## DATA FOR THE TASK

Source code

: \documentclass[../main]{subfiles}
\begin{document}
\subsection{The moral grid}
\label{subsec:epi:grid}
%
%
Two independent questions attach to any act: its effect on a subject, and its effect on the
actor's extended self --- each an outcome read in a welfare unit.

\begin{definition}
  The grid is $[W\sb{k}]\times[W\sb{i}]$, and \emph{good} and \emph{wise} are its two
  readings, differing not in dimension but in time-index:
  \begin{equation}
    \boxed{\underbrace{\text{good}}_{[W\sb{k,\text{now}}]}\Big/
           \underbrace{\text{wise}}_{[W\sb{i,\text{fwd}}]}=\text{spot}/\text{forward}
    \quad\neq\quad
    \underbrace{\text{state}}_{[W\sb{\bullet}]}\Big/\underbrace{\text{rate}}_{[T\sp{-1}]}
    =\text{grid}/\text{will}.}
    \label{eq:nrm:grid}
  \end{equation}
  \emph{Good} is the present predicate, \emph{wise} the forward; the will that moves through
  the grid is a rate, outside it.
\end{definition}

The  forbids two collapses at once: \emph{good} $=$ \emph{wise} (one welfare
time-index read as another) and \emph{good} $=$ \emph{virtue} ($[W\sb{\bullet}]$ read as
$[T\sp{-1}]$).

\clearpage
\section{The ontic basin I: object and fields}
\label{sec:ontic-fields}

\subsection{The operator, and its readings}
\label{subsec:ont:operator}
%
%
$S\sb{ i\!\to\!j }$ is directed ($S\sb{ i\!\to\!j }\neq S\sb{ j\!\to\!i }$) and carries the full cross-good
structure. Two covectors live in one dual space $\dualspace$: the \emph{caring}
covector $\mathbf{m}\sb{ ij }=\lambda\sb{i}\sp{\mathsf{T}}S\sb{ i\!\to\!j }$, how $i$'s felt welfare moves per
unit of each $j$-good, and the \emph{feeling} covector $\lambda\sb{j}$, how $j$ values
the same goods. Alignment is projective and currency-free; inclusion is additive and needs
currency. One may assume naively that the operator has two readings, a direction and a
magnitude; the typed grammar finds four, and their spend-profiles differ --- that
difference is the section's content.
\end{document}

## WORK TASK
Return each line from the entries above that includes "forward".

## OUTPUT FOR THIS TASK
           \underbrace{\text{wise}}_{[W\sb{i,\text{fwd}}]}=\text{spot}/\text{forward}
  \emph{Good} is the present predicate, \emph{wise} the forward; the will that moves through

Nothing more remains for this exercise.